Der Antrag auf Zurückstellung aufgund meiner Unentbehrlichkeit in meinem Betrieb wurde mit folgenden Gründen abgelehnt:
1) Ich habe den Antrag nach meiner Musterung gestellt und in dem Brief steht jetzt, dass ich aufgrund § 12 Absatz 4 Wehrpflichtsgesetzt bereits im Musterungsverfahren einen Zurückstellungsantrag hätte stellen müssen.
Ich hatte keine Ahnung, dass dem so ist. Bei der Musterung habe ich jeder Menschenseele über meinen Betrieb erzählt und gesagt, dass ich deswegen zurückggestellt werden möchte, falls möglich. Der zuständige Beamte sagte mir mehrmals, dass ich diesen Antrag erheben solle, wenn ich nach Hause zurückgekehrt bin und mir sonst nicht helfen kann.
2) In dem Brief steht ebenfalls dass ich nicht nach §12 Abs. 4 Satz 2 Nr. 2 Wehrpflichtsgesetz unentbehrlich für meinen Betrieb wäre. In dem Brief steht: "Eine besondere Härte in diesem Sinne liegt dann vor, wenn die Heranziehung zum Wehrdienst den Wehrpflichtigen schwerer trifft, als im allgemeinen Wehpflichtige davon betroffen sind. [...] Ihr Betrieb hat noch nicht einen solchen Umfang angenommen, als dass er nicht auch noch in Ihrer Freizeit und am Wochenende aufrecht erhalten werden könnte. [...] Eine Existenzgefährdung ist nicht zu befürchten."
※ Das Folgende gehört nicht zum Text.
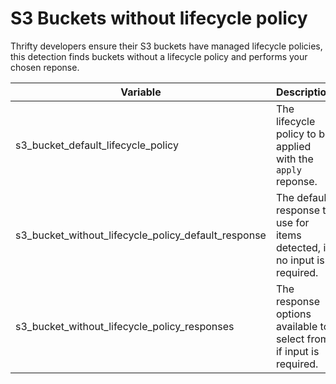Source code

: # S3 Buckets without lifecycle policy

Thrifty developers ensure their S3 buckets have managed lifecycle policies, this detection finds buckets without a lifecycle policy and performs your chosen reponse.

| Variable | Description | Default |
| - | - | - |
| s3_bucket_default_lifecycle_policy | The lifecycle policy to be applied with the `apply` reponse. | {"Rules":[{"ID":"Expire all objects after one year","Status":"Enabled","Expiration":{"Days":365}}]} |
| s3_bucket_without_lifecycle_policy_default_response | The default response to use for items detected, if no input is required. | "notify" |
| s3_bucket_without_lifecycle_policy_responses | The response options available to select from if input is required. | ["skip", "apply"] |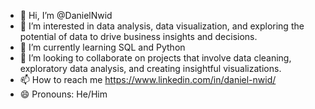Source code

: - 👋 Hi, I’m @DanielNwid
- 👀 I’m interested in data analysis, data visualization, and exploring the potential of data to drive business insights and decisions.
- 🌱 I’m currently learning SQL and Python
- 💞️ I’m looking to collaborate on projects that involve data cleaning, exploratory data analysis, and creating insightful visualizations.
- 📫 How to reach me https://www.linkedin.com/in/daniel-nwid/
- 😄 Pronouns: He/Him


<!---
DanielNwid/DanielNwid is a ✨ special ✨ repository because its `README.md` (this file) appears on your GitHub profile.
You can click the Preview link to take a look at your changes.
--->
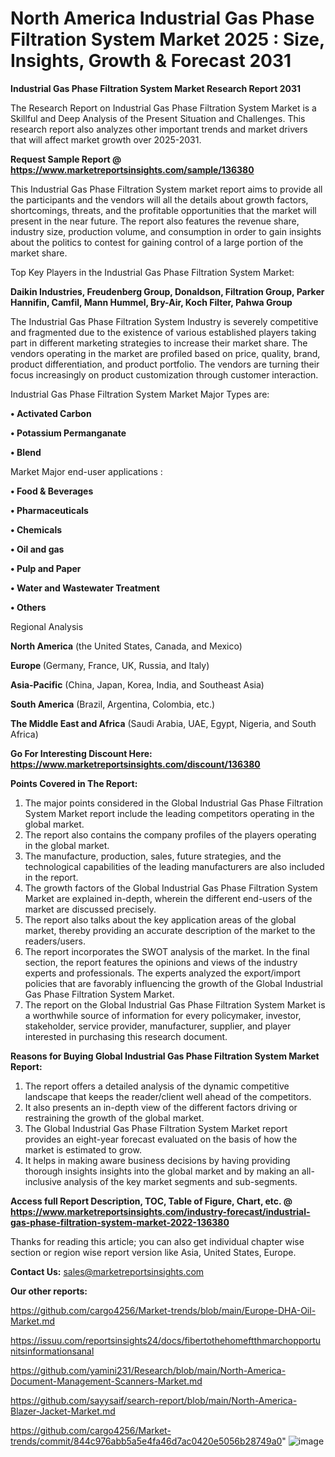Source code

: # North America Industrial Gas Phase Filtration System Market 2025 : Size, Insights, Growth & Forecast 2031

<strong>Industrial Gas Phase Filtration System Market Research Report 2031</strong>

The Research Report on Industrial Gas Phase Filtration System Market is a Skillful and Deep Analysis of the Present Situation and Challenges. This research report also analyzes other important trends and market drivers that will affect market growth over 2025-2031.

<strong>Request Sample Report @ <a href=https://www.marketreportsinsights.com/sample/136380>https://www.marketreportsinsights.com/sample/136380</a></strong>

This Industrial Gas Phase Filtration System market report aims to provide all the participants and the vendors will all the details about growth factors, shortcomings, threats, and the profitable opportunities that the market will present in the near future. The report also features the revenue share, industry size, production volume, and consumption in order to gain insights about the politics to contest for gaining control of a large portion of the market share.

Top Key Players in the Industrial Gas Phase Filtration System Market:

<strong>Daikin Industries, Freudenberg Group, Donaldson, Filtration Group, Parker Hannifin, Camfil, Mann  Hummel, Bry-Air, Koch Filter, Pahwa Group</strong>

The Industrial Gas Phase Filtration System Industry is severely competitive and fragmented due to the existence of various established players taking part in different marketing strategies to increase their market share. The vendors operating in the market are profiled based on price, quality, brand, product differentiation, and product portfolio. The vendors are turning their focus increasingly on product customization through customer interaction.

Industrial Gas Phase Filtration System Market Major Types are:

<strong>• Activated Carbon

• Potassium Permanganate

• Blend</strong>

Market Major end-user applications :

<strong>• Food & Beverages

• Pharmaceuticals

• Chemicals

• Oil and gas

• Pulp and Paper

• Water and Wastewater Treatment

• Others</strong>

Regional Analysis

</u><strong><b>North America</b></strong> (the United States, Canada, and Mexico)

<strong><b>Europe </b></strong>(Germany, France, UK, Russia, and Italy)

<strong><b>Asia-Pacific</b></strong> (China, Japan, Korea, India, and Southeast Asia)

<strong><b>South America</b></strong> (Brazil, Argentina, Colombia, etc.)

<strong><b>The Middle East and Africa</b></strong> (Saudi Arabia, UAE, Egypt, Nigeria, and South Africa)

<strong>Go For Interesting Discount Here: <a href=https://www.marketreportsinsights.com/discount/136380>https://www.marketreportsinsights.com/discount/136380</a></strong>

<strong>Points Covered in The Report:</strong>
<ol>
  <li>The major points considered in the Global Industrial Gas Phase Filtration System Market report include the leading competitors operating in the global market.</li>
  <li>The report also contains the company profiles of the players operating in the global market.</li>
  <li>The manufacture, production, sales, future strategies, and the technological capabilities of the leading manufacturers are also included in the report.</li>
  <li>The growth factors of the Global Industrial Gas Phase Filtration System Market are explained in-depth, wherein the different end-users of the market are discussed precisely.</li>
  <li>The report also talks about the key application areas of the global market, thereby providing an accurate description of the market to the readers/users.</li>
  <li>The report incorporates the SWOT analysis of the market. In the final section, the report features the opinions and views of the industry experts and professionals. The experts analyzed the export/import policies that are favorably influencing the growth of the Global Industrial Gas Phase Filtration System Market.</li>
  <li>The report on the Global Industrial Gas Phase Filtration System Market is a worthwhile source of information for every policymaker, investor, stakeholder, service provider, manufacturer, supplier, and player interested in purchasing this research document.</li>
</ol>
<strong>Reasons for Buying Global Industrial Gas Phase Filtration System Market Report:</strong>

<ol>
  <li>The report offers a detailed analysis of the dynamic competitive landscape that keeps the reader/client well ahead of the competitors.</li>
  <li>It also presents an in-depth view of the different factors driving or restraining the growth of the global market.</li>
  <li>The Global Industrial Gas Phase Filtration System Market report provides an eight-year forecast evaluated on the basis of how the market is estimated to grow.</li>
  <li>It helps in making aware business decisions by having providing thorough insights insights into the global market and by making an all-inclusive analysis of the key market segments and sub-segments.</li>
</ol>
<strong>Access full Report Description, TOC, Table of Figure, Chart, etc. @ <a href=https://www.marketreportsinsights.com/industry-forecast/industrial-gas-phase-filtration-system-market-2022-136380>https://www.marketreportsinsights.com/industry-forecast/industrial-gas-phase-filtration-system-market-2022-136380</a></strong>


Thanks for reading this article; you can also get individual chapter wise section or region wise report version like Asia, United States, Europe.

<strong>Contact Us:</strong>
sales@marketreportsinsights.com

<strong>Our other reports:</strong>

<a href=https://github.com/cargo4256/Market-trends/blob/main/Europe-DHA-Oil-Market.md>https://github.com/cargo4256/Market-trends/blob/main/Europe-DHA-Oil-Market.md</a>

<a href=https://issuu.com/reportsinsights24/docs/fibertothehomeftthmarchopportunitsinformationsanal>https://issuu.com/reportsinsights24/docs/fibertothehomeftthmarchopportunitsinformationsanal</a>

<a href=https://github.com/yamini231/Research/blob/main/North-America-Document-Management-Scanners-Market.md>https://github.com/yamini231/Research/blob/main/North-America-Document-Management-Scanners-Market.md</a>

<a href=https://github.com/sayysaif/search-report/blob/main/North-America-Blazer-Jacket-Market.md>https://github.com/sayysaif/search-report/blob/main/North-America-Blazer-Jacket-Market.md</a>

<a href=https://github.com/cargo4256/Market-trends/commit/844c976abb5a5e4fa46d7ac0420e5056b28749a0>https://github.com/cargo4256/Market-trends/commit/844c976abb5a5e4fa46d7ac0420e5056b28749a0</a>"
![image](https://github.com/user-attachments/assets/3637e9ad-99b8-46ba-821a-769490f8a9b7)
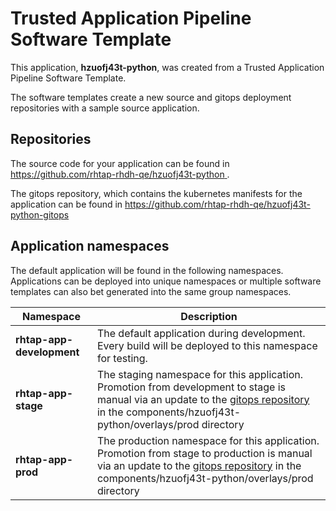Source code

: # Trusted Application Pipeline Software Template

This application, **hzuofj43t-python**, was created from a Trusted Application Pipeline Software Template.

The software templates create a new source and gitops deployment repositories with a sample source application. 

## Repositories

The source code for your application can be found in [https://github.com/rhtap-rhdh-qe/hzuofj43t-python ](https://github.com/rhtap-rhdh-qe/hzuofj43t-python ).
 
The gitops repository, which contains the kubernetes manifests for the application can be found in 
[https://github.com/rhtap-rhdh-qe/hzuofj43t-python-gitops ](https://github.com/rhtap-rhdh-qe/hzuofj43t-python-gitops ) 

## Application namespaces 

The default application will be found in the following namespaces. Applications can be deployed into unique namespaces or multiple software templates can also bet generated into the same group namespaces.  

|  Namespace   |  Description   |  
| -------- | -------- |   
| **rhtap-app-development** | The default application during development. Every build will be deployed to this namespace for testing. | 
| **rhtap-app-stage** | The staging namespace for this application. Promotion from development to stage is manual via an update to the [gitops repository](https://github.com/rhtap-rhdh-qe/hzuofj43t-python-gitops ) in the components/hzuofj43t-python/overlays/prod directory |  
| **rhtap-app-prod** | The production namespace for this application. Promotion from stage to production is manual via an update to the [gitops repository](https://github.com/rhtap-rhdh-qe/hzuofj43t-python-gitops ) in the components/hzuofj43t-python/overlays/prod directory |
Der IHK Mitarbeiter, der mich geprüft hatte, hatte eine andere Meinung. Ich bin seit Anfang Februar dabei für 10000 Euro (mehr als ich im gesamten letzten Jahr Gewinn hatte) eine neue Webseite zu entwickeln. Zusätzlich habe ich zwei Domains gekauft und Ansätze von Shops auf diesen Seiten errichtet. Die Kosten beliefen sich auf 2000 Euro. Ausser meinen freiberuflich eingestellten Programmierern und Designern bin ich alleine in meinem Betrieb.
DasGeld wäre bis auf den letzten Penny weg und könnte nicht wiedergewonnen werden, falls ich mich nicht schnellstmöglich um eine korrekte Entwicklung der Projekte kümmere und sie gedeihen lasse. Dabei war z.B. auch die Einstellung von Kundenservicemitarbeiten geplant. 12000 Euro für online Shops hatte ich nicht unbedacht investiert, aber die Ablehnung der Zurückstellung hat mich komplett überrumpelt.......
Nebenbei habe ich auch noch 2 Anzeigen gegen betrügerische Kunden am Laufen.......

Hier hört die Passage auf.